== THE INPUT ==
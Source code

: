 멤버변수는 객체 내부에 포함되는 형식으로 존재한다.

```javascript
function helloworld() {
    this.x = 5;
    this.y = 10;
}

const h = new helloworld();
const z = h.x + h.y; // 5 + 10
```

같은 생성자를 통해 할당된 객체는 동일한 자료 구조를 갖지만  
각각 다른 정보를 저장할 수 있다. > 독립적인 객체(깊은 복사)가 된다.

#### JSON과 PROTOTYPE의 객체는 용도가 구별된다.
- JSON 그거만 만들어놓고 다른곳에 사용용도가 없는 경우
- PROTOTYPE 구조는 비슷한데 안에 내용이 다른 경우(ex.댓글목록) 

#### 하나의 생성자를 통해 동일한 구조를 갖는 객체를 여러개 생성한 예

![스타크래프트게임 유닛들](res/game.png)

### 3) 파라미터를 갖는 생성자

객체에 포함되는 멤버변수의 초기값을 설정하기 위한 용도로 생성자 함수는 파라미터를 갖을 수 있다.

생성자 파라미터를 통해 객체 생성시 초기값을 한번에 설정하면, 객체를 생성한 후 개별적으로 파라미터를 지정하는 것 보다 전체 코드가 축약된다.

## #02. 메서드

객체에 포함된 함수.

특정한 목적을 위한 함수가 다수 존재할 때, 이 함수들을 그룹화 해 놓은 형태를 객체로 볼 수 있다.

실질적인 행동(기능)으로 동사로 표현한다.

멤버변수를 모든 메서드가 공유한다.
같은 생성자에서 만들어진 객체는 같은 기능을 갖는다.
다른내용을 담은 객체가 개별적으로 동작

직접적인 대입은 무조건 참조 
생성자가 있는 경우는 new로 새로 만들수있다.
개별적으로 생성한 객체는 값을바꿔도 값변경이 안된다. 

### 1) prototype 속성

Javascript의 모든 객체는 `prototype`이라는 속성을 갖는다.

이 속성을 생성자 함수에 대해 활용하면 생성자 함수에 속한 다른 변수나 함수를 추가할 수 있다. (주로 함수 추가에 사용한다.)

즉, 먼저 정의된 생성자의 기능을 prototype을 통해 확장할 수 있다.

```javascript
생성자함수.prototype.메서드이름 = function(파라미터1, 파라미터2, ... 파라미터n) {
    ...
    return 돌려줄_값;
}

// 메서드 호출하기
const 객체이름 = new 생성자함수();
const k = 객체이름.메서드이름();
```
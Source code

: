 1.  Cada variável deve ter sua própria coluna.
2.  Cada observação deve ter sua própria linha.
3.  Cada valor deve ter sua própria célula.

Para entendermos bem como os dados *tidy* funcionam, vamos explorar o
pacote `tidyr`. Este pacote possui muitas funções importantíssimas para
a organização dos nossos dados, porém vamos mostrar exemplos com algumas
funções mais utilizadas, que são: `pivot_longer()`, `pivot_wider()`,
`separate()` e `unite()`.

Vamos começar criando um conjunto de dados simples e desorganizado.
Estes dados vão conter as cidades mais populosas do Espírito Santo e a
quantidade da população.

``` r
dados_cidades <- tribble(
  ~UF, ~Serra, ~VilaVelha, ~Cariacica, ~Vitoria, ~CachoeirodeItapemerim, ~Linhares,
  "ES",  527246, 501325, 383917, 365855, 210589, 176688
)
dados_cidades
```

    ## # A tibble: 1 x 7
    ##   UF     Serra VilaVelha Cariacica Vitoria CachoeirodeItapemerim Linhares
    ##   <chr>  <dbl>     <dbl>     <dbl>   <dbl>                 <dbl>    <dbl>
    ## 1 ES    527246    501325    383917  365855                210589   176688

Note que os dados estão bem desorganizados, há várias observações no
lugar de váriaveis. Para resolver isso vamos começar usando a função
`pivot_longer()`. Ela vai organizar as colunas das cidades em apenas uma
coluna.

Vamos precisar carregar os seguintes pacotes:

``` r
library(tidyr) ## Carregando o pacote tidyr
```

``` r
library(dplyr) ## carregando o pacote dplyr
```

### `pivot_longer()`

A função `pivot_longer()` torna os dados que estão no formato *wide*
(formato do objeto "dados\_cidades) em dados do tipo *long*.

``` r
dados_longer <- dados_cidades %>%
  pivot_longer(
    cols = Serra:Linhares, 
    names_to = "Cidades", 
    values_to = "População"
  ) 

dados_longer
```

== AIM OF THE EXERCISE ==
What must be returned is a bare number, the count of lines in the entries holding the string "생성자를".

== ANSWER ==
2